### What the task requires
The entries are to be returned exactly, with images left out.

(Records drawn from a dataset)
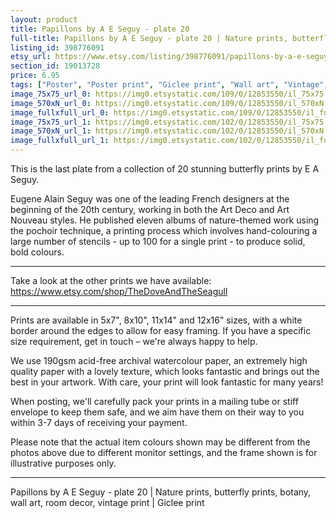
 ```yaml
---
layout: product
title: Papillons by A E Seguy - plate 20 
full-title: Papillons by A E Seguy - plate 20 | Nature prints, butterfly prints, pattern, botany, wall art, room decor, vintage print | Giclee print
listing_id: 398776091
etsy_url: https://www.etsy.com/listing/398776091/papillons-by-a-e-seguy-plate-20-nature?utm_source=thedoveandtheseagull&utm_medium=api&utm_campaign=api
section_id: 19013728
price: 6.95
tags: ["Poster", "Poster print", "Giclee print", "Wall art", "Vintage", "Watercolour", "Nature", "Botanical art", "Wildlife", "Nature print", "Butterfly print", "Butterfly art", "Butterfly poster"]
image_75x75_url_0: https://img0.etsystatic.com/109/0/12853550/il_75x75.986792496_c5xl.jpg
image_570xN_url_0: https://img0.etsystatic.com/109/0/12853550/il_570xN.986792496_c5xl.jpg
image_fullxfull_url_0: https://img0.etsystatic.com/109/0/12853550/il_fullxfull.986792496_c5xl.jpg
image_75x75_url_1: https://img0.etsystatic.com/102/0/12853550/il_75x75.986792562_erxg.jpg
image_570xN_url_1: https://img0.etsystatic.com/102/0/12853550/il_570xN.986792562_erxg.jpg
image_fullxfull_url_1: https://img0.etsystatic.com/102/0/12853550/il_fullxfull.986792562_erxg.jpg
---
```

This is the last plate from a collection of 20 stunning butterfly prints by E A Seguy.

Eugene Alain Seguy was one of the leading French designers at the beginning of the 20th century, working in both the Art Deco and Art Nouveau styles. He published eleven albums of nature-themed work using the pochoir technique, a printing process which involves hand-colouring a large number of stencils - up to 100 for a single print -  to produce solid, bold colours.

---

Take a look at the other prints we have available: https://www.etsy.com/shop/TheDoveAndTheSeagull

---

Prints are available in 5x7&quot;, 8x10&quot;, 11x14&quot; and 12x16&quot; sizes, with a white border around the edges to allow for easy framing. If you have a specific size requirement, get in touch – we&#39;re always happy to help.

We use 190gsm acid-free archival watercolour paper, an extremely high quality paper with a lovely texture, which looks fantastic and brings out the best in your artwork. With care, your print will look fantastic for many years!

When posting, we&#39;ll carefully pack your prints in a mailing tube or stiff envelope to keep them safe, and we aim have them on their way to you within 3-7 days of receiving your payment.

Please note that the actual item colours shown may be different from the photos above due to different monitor settings, and the frame shown is for illustrative purposes only.

---

Papillons by A E Seguy - plate 20 | Nature prints, butterfly prints, botany, wall art, room decor, vintage print | Giclee print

### Answer to this exercise
 ```yaml
---
layout: product
title: Papillons by A E Seguy - plate 20 
full-title: Papillons by A E Seguy - plate 20 | Nature prints, butterfly prints, pattern, botany, wall art, room decor, vintage print | Giclee print
listing_id: 398776091
etsy_url: https://www.etsy.com/listing/398776091/papillons-by-a-e-seguy-plate-20-nature?utm_source=thedoveandtheseagull&utm_medium=api&utm_campaign=api
section_id: 19013728
price: 6.95
tags: ["Poster", "Poster print", "Giclee print", "Wall art", "Vintage", "Watercolour", "Nature", "Botanical art", "Wildlife", "Nature print", "Butterfly print", "Butterfly art", "Butterfly poster"]
image_75x75_url_0: https://img0.etsystatic.com/109/0/12853550/il_75x75.986792496_c5xl.jpg
image_570xN_url_0: https://img0.etsystatic.com/109/0/12853550/il_570xN.986792496_c5xl.jpg
image_fullxfull_url_0: https://img0.etsystatic.com/109/0/12853550/il_fullxfull.986792496_c5xl.jpg
image_75x75_url_1: https://img0.etsystatic.com/102/0/12853550/il_75x75.986792562_erxg.jpg
image_570xN_url_1: https://img0.etsystatic.com/102/0/12853550/il_570xN.986792562_erxg.jpg
image_fullxfull_url_1: https://img0.etsystatic.com/102/0/12853550/il_fullxfull.986792562_erxg.jpg
---
```

This is the last plate from a collection of 20 stunning butterfly prints by E A Seguy.

Eugene Alain Seguy was one of the leading French designers at the beginning of the 20th century, working in both the Art Deco and Art Nouveau styles. He published eleven albums of nature-themed work using the pochoir technique, a printing process which involves hand-colouring a large number of stencils - up to 100 for a single print -  to produce solid, bold colours.

---

Take a look at the other prints we have available: https://www.etsy.com/shop/TheDoveAndTheSeagull

---

Prints are available in 5x7&quot;, 8x10&quot;, 11x14&quot; and 12x16&quot; sizes, with a white border around the edges to allow for easy framing. If you have a specific size requirement, get in touch – we&#39;re always happy to help.

We use 190gsm acid-free archival watercolour paper, an extremely high quality paper with a lovely texture, which looks fantastic and brings out the best in your artwork. With care, your print will look fantastic for many years!

When posting, we&#39;ll carefully pack your prints in a mailing tube or stiff envelope to keep them safe, and we aim have them on their way to you within 3-7 days of receiving your payment.

Please note that the actual item colours shown may be different from the photos above due to different monitor settings, and the frame shown is for illustrative purposes only.

---

Papillons by A E Seguy - plate 20 | Nature prints, butterfly prints, botany, wall art, room decor, vintage print | Giclee print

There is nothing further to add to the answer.